(Beginning of Input material)

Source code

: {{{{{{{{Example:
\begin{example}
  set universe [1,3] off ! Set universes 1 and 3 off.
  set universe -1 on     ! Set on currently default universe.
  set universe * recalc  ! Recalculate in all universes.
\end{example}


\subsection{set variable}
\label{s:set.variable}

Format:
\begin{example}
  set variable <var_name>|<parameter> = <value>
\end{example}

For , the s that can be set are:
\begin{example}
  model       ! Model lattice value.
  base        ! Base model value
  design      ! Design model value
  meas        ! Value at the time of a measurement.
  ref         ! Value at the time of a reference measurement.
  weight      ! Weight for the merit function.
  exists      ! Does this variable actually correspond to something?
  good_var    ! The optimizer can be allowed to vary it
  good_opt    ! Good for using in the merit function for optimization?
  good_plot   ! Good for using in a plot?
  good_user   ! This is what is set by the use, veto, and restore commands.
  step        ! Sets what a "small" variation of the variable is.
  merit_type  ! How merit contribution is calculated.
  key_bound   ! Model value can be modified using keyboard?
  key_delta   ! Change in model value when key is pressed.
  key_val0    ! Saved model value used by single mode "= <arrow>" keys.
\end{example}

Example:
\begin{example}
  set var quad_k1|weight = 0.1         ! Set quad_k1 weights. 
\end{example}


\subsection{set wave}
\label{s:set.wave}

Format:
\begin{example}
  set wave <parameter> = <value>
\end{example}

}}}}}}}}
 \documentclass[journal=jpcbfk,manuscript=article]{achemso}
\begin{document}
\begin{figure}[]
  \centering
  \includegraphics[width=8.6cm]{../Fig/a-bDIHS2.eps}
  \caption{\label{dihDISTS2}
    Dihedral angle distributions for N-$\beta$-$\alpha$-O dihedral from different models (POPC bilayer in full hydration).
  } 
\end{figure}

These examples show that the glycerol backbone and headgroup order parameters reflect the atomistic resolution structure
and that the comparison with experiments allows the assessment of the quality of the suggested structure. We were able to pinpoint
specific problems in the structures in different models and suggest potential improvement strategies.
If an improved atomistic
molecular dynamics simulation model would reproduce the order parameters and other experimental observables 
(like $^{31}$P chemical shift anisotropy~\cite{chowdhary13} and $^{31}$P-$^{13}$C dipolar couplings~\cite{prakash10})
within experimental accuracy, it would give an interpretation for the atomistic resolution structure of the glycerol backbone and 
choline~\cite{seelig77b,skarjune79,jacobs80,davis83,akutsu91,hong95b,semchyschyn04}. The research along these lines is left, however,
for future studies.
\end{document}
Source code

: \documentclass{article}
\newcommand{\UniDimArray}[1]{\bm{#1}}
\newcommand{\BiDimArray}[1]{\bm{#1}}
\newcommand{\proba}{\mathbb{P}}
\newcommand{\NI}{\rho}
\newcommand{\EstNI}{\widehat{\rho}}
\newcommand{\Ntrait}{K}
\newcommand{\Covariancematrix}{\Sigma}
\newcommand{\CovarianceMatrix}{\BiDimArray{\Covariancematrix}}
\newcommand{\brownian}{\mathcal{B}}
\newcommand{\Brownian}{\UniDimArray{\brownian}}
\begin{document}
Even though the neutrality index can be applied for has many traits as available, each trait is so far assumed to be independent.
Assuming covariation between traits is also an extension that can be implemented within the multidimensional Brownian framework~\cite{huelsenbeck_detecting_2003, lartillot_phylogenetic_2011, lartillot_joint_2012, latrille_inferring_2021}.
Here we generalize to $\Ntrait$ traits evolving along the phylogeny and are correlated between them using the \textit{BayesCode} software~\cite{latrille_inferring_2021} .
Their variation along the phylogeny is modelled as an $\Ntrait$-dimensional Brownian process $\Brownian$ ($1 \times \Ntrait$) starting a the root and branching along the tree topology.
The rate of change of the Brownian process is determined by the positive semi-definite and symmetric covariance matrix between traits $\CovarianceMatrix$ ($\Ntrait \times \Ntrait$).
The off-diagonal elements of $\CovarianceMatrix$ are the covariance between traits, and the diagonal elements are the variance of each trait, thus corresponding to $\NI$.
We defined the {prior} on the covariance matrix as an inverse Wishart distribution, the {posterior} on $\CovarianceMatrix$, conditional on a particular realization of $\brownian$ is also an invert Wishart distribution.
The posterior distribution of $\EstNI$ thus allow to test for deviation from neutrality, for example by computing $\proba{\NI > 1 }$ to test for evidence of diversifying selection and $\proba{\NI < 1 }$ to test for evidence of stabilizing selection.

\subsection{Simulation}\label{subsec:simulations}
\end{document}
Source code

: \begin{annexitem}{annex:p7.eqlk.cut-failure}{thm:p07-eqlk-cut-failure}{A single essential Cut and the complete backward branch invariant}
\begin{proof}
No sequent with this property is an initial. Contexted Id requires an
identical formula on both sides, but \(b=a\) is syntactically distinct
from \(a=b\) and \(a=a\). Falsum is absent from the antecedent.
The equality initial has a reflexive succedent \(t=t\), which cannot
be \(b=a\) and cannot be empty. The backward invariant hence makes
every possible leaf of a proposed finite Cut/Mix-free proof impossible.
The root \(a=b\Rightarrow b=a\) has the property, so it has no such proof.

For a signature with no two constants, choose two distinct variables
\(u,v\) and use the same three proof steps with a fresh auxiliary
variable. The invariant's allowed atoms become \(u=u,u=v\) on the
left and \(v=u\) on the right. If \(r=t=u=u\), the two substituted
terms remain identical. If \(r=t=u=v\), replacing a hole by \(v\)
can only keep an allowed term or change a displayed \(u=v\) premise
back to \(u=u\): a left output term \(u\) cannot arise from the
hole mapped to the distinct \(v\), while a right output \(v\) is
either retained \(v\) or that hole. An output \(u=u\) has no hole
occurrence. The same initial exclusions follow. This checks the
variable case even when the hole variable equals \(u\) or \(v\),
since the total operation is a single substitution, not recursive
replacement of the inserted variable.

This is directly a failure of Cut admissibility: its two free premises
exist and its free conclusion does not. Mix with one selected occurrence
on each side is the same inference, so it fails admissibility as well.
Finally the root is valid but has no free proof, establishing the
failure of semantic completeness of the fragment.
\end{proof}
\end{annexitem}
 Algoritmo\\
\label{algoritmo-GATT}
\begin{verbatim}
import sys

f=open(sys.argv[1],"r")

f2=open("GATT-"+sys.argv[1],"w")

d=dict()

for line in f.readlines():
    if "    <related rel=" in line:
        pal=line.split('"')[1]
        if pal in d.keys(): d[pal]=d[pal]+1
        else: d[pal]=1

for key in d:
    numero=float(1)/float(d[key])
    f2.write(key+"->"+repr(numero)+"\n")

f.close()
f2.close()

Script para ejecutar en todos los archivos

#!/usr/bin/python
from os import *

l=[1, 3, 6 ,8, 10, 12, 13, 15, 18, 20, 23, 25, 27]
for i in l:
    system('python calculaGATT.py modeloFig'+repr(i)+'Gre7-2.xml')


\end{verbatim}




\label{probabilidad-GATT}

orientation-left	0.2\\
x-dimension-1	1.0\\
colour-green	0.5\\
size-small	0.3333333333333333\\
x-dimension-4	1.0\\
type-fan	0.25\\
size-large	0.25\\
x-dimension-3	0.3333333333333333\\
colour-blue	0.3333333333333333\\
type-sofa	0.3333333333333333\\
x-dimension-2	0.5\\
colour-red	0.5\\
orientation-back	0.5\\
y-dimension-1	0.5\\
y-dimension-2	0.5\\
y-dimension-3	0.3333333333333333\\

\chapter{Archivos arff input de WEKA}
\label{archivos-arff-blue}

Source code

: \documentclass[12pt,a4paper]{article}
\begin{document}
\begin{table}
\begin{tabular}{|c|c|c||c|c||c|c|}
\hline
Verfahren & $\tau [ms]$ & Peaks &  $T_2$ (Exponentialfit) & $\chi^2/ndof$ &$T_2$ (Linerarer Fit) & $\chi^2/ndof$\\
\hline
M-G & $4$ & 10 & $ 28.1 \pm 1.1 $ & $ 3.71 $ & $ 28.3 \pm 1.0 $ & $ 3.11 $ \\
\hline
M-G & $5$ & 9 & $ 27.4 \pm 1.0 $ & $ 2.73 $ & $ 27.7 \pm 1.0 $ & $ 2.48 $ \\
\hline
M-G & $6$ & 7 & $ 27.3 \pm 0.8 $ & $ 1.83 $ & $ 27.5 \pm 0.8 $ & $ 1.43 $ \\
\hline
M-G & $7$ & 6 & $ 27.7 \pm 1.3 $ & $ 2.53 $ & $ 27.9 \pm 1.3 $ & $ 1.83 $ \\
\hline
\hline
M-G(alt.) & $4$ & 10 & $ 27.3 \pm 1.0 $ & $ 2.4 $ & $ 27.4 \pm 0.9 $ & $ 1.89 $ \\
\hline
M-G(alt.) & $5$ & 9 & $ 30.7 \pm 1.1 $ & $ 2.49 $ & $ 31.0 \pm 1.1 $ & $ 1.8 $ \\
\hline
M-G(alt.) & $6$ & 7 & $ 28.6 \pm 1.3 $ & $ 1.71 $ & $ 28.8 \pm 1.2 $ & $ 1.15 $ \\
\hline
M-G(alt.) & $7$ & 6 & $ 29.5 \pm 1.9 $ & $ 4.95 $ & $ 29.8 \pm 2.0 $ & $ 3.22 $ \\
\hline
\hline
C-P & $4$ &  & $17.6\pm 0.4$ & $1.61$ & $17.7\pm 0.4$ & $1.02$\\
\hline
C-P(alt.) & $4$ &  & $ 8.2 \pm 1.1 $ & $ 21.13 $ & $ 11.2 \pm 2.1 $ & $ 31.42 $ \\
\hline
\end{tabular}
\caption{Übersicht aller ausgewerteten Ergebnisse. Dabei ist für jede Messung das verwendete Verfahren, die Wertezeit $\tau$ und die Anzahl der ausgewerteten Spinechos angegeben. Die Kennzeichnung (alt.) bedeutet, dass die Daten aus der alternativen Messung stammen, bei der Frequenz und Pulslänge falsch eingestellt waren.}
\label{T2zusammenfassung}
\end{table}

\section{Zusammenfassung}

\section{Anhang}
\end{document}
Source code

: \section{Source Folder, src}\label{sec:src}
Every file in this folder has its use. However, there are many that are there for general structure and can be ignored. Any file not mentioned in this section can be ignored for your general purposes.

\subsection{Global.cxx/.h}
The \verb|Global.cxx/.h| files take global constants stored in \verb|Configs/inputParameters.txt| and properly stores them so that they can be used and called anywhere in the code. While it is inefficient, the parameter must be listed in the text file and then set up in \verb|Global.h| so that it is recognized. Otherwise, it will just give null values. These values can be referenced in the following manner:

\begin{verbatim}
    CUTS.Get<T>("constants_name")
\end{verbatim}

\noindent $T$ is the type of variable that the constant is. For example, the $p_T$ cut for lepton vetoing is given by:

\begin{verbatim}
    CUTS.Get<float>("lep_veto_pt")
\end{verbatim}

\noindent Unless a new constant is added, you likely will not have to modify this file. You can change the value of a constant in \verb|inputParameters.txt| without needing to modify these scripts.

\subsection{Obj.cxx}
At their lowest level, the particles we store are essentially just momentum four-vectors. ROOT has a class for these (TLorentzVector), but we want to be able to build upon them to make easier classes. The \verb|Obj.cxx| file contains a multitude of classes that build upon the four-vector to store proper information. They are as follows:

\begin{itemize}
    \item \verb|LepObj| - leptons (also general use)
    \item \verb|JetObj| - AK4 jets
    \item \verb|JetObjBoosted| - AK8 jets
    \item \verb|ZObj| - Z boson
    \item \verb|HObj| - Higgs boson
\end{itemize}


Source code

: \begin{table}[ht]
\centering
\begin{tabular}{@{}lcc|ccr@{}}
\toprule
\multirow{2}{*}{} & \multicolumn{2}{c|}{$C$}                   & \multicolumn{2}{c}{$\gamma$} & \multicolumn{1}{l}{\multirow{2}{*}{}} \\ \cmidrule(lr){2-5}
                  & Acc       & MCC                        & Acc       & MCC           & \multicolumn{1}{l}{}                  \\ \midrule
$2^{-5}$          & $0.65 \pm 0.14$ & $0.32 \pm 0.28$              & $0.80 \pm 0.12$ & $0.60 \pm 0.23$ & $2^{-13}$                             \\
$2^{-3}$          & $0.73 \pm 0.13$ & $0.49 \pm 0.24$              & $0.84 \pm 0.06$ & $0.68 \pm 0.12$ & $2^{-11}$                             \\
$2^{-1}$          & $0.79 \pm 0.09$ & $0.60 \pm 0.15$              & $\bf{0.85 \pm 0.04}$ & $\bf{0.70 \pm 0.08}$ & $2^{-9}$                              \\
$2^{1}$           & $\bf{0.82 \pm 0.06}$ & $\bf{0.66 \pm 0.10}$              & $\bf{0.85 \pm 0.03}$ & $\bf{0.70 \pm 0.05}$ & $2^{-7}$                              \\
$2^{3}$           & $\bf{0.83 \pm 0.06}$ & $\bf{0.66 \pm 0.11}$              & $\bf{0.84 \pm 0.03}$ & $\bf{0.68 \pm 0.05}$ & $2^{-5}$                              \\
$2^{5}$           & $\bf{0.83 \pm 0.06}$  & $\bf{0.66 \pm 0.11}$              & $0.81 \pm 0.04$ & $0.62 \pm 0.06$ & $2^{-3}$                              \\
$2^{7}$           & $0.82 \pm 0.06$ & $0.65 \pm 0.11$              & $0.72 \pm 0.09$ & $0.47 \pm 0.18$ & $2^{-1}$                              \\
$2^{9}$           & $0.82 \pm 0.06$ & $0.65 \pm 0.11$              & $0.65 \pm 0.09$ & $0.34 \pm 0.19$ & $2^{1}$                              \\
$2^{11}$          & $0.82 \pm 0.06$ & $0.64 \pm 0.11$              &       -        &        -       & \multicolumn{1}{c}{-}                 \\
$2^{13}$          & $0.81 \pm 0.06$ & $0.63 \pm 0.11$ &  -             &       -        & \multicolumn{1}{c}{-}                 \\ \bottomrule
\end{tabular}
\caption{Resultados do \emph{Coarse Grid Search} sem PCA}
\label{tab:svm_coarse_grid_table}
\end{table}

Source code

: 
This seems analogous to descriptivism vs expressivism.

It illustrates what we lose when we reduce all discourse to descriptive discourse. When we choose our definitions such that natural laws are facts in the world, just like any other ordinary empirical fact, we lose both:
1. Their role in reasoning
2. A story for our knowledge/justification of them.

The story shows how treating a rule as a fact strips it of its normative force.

(End of Input material)

- The task -
Beginning at the first line of the data above, retype each line until you reach the line containing "of a measurement.", and include that one too. Add nothing else.

- Exercise answer -
Source code

: {{{{{{{{Example:
\begin{example}
  set universe [1,3] off ! Set universes 1 and 3 off.
  set universe -1 on     ! Set on currently default universe.
  set universe * recalc  ! Recalculate in all universes.
\end{example}


\subsection{set variable}
\label{s:set.variable}

Format:
\begin{example}
  set variable <var_name>|<parameter> = <value>
\end{example}

For , the s that can be set are:
\begin{example}
  model       ! Model lattice value.
  base        ! Base model value
  design      ! Design model value
  meas        ! Value at the time of a measurement.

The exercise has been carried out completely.